Avici scales down the core router

News
Dec 16, 20023 mins
System Management

Looking to broaden the market for its terabit routing portfolio, Avici Systems last week unveiled its smallest core router, a device intended to address the needs of carriers expanding IP backbones to smaller sites.

BILLERICA, MASS. – Looking to broaden the market for its terabit routing portfolio, Avici Systems last week unveiled its smallest core router, a device intended to address the needs of carriers expanding IP backbones to smaller sites.
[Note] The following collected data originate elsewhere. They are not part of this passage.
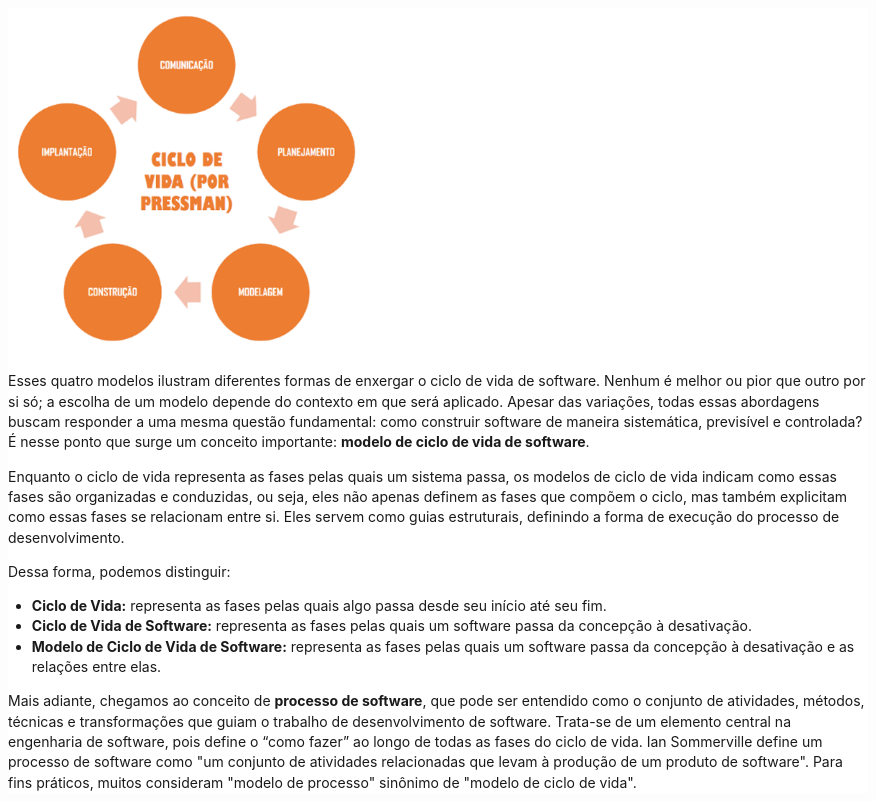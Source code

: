   <img width="360px" src="./img/02-ciclo-de-vida-4.png">
</div>

Esses quatro modelos ilustram diferentes formas de enxergar o ciclo de vida de software. Nenhum é melhor ou pior que outro por si só; a escolha de um modelo depende do contexto em que será aplicado. Apesar das variações, todas essas abordagens buscam responder a uma mesma questão fundamental: como construir software de maneira sistemática, previsível e controlada? É nesse ponto que surge um conceito importante: **modelo de ciclo de vida de software**.

Enquanto o ciclo de vida representa as fases pelas quais um sistema passa, os modelos de ciclo de vida indicam como essas fases são organizadas e conduzidas, ou seja, eles não apenas definem as fases que compõem o ciclo, mas também explicitam como essas fases se relacionam entre si. Eles servem como guias estruturais, definindo a forma de execução do processo de desenvolvimento. 

Dessa forma, podemos distinguir:

- **Ciclo de Vida:** representa as fases pelas quais algo passa desde seu início até seu fim.
- **Ciclo de Vida de Software:** representa as fases pelas quais um software passa da concepção à desativação.
- **Modelo de Ciclo de Vida de Software:** representa as fases pelas quais um software passa da concepção à desativação e as relações entre elas.

Mais adiante, chegamos ao conceito de **processo de software**, que pode ser entendido como o conjunto de atividades, métodos, técnicas e transformações que guiam o trabalho de desenvolvimento de software. Trata-se de um elemento central na engenharia de software, pois define o “como fazer” ao longo de todas as fases do ciclo de vida. Ian Sommerville define um processo de software como "um conjunto de atividades relacionadas que levam à produção de um produto de software". Para fins práticos, muitos consideram "modelo de processo" sinônimo de "modelo de ciclo de vida". 
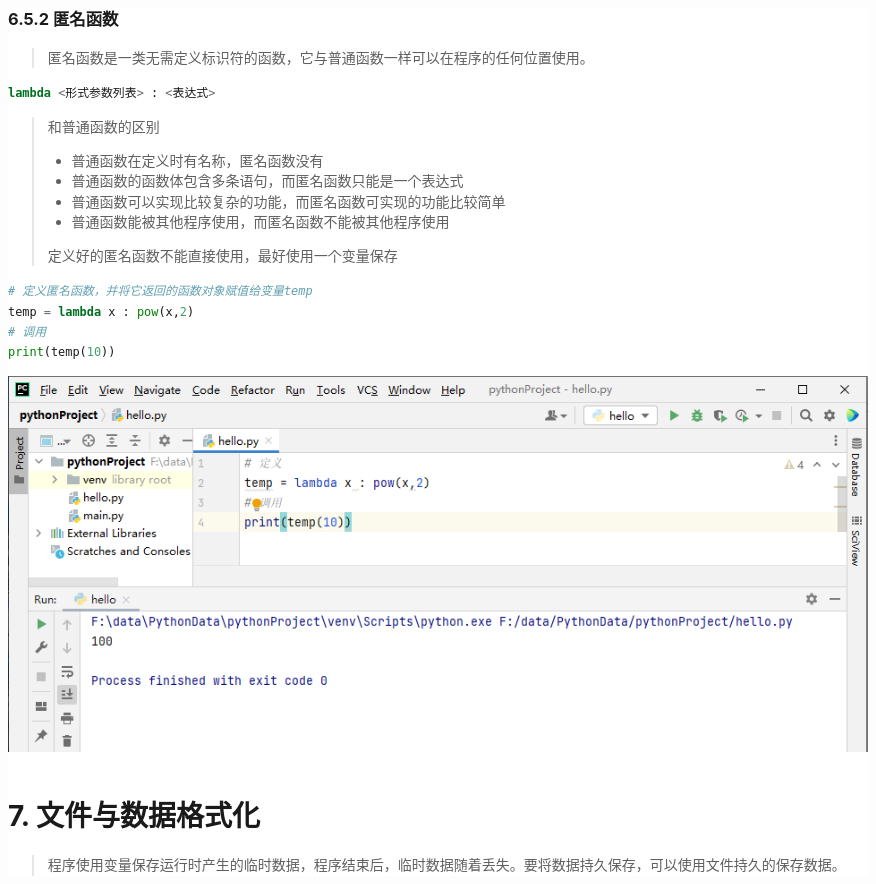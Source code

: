 

### 6.5.2 匿名函数

> 匿名函数是一类无需定义标识符的函数，它与普通函数一样可以在程序的任何位置使用。

```python
lambda <形式参数列表> : <表达式>
```

> 和普通函数的区别
>
> * 普通函数在定义时有名称，匿名函数没有
> * 普通函数的函数体包含多条语句，而匿名函数只能是一个表达式
> * 普通函数可以实现比较复杂的功能，而匿名函数可实现的功能比较简单
> * 普通函数能被其他程序使用，而匿名函数不能被其他程序使用
>
> 定义好的匿名函数不能直接使用，最好使用一个变量保存

```python
# 定义匿名函数，并将它返回的函数对象赋值给变量temp
temp = lambda x : pow(x,2)
# 调用
print(temp(10))
```

![image-20220118225410350](Python学习.assets/image-20220118225410350.png)





# 7. 文件与数据格式化

> 程序使用变量保存运行时产生的临时数据，程序结束后，临时数据随着丢失。要将数据持久保存，可以使用文件持久的保存数据。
Avici rolled out the Quarter-rack Scalable Router (QSR), a 10-slot, 80G to 100G bit/sec router that provides 10 10G bit/sec interfaces in a telephone company quarter rack (21 inches high). The density and footprint of the QSR are designed to appeal to service providers requiring core router performance with minimal space and power consumption.

Tier-2 carrier points of presence and international carriers fit that profile, Avici says.

“In the olden days it seemed all you needed was one, big core router,” says Kevin Mitchell, directing analyst at Infonetics Research. “Now it seems that all the players have a portfolio because as service providers build out their backbone, it’s not a one-size-fits-all.”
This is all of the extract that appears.